Please copy every line with the string "element" from the entries below.

----------------

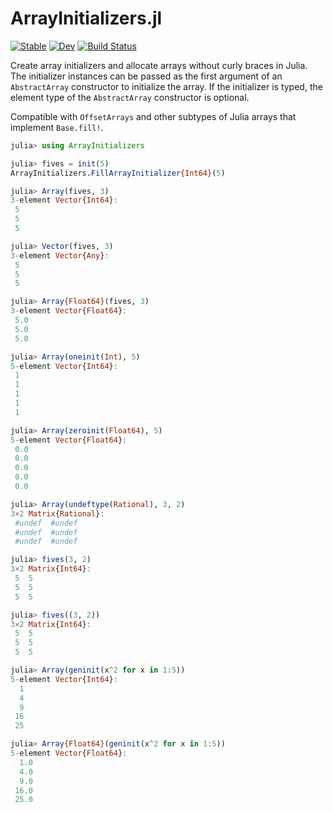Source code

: # ArrayInitializers.jl

[![Stable](https://img.shields.io/badge/docs-stable-blue.svg)](https://mkitti.github.io/ArrayInitializers.jl/stable/)
[![Dev](https://img.shields.io/badge/docs-dev-blue.svg)](https://mkitti.github.io/ArrayInitializers.jl/dev/)
[![Build Status](https://github.com/mkitti/ArrayInitializers.jl/actions/workflows/CI.yml/badge.svg?branch=main)](https://github.com/mkitti/ArrayInitializers.jl/actions/workflows/CI.yml?query=branch%3Amain)

Create array initializers and allocate arrays without curly braces in Julia.
The initializer instances can be passed as the first argument of an `AbstractArray` constructor to initialize the array.
If the initializer is typed, the element type of the `AbstractArray` constructor is optional.

Compatible with `OffsetArrays` and other subtypes of Julia arrays that implement `Base.fill!`.

```julia
julia> using ArrayInitializers

julia> fives = init(5)
ArrayInitializers.FillArrayInitializer{Int64}(5)

julia> Array(fives, 3)
3-element Vector{Int64}:
 5
 5
 5

julia> Vector(fives, 3)
3-element Vector{Any}:
 5
 5
 5

julia> Array{Float64}(fives, 3)
3-element Vector{Float64}:
 5.0
 5.0
 5.0

julia> Array(oneinit(Int), 5)
5-element Vector{Int64}:
 1
 1
 1
 1
 1

julia> Array(zeroinit(Float64), 5)
5-element Vector{Float64}:
 0.0
 0.0
 0.0
 0.0
 0.0

julia> Array(undeftype(Rational), 3, 2)
3×2 Matrix{Rational}:
 #undef  #undef
 #undef  #undef
 #undef  #undef

julia> fives(3, 2)
3×2 Matrix{Int64}:
 5  5
 5  5
 5  5

julia> fives((3, 2))
3×2 Matrix{Int64}:
 5  5
 5  5
 5  5

julia> Array(geninit(x^2 for x in 1:5))
5-element Vector{Int64}:
  1
  4
  9
 16
 25

julia> Array{Float64}(geninit(x^2 for x in 1:5))
5-element Vector{Float64}:
  1.0
  4.0
  9.0
 16.0
 25.0
```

----------------

## WRITTEN SOLUTION
If the initializer is typed, the element type of the `AbstractArray` constructor is optional.
3-element Vector{Int64}:
3-element Vector{Any}:
3-element Vector{Float64}:
5-element Vector{Int64}:
5-element Vector{Float64}:
5-element Vector{Int64}:
5-element Vector{Float64}:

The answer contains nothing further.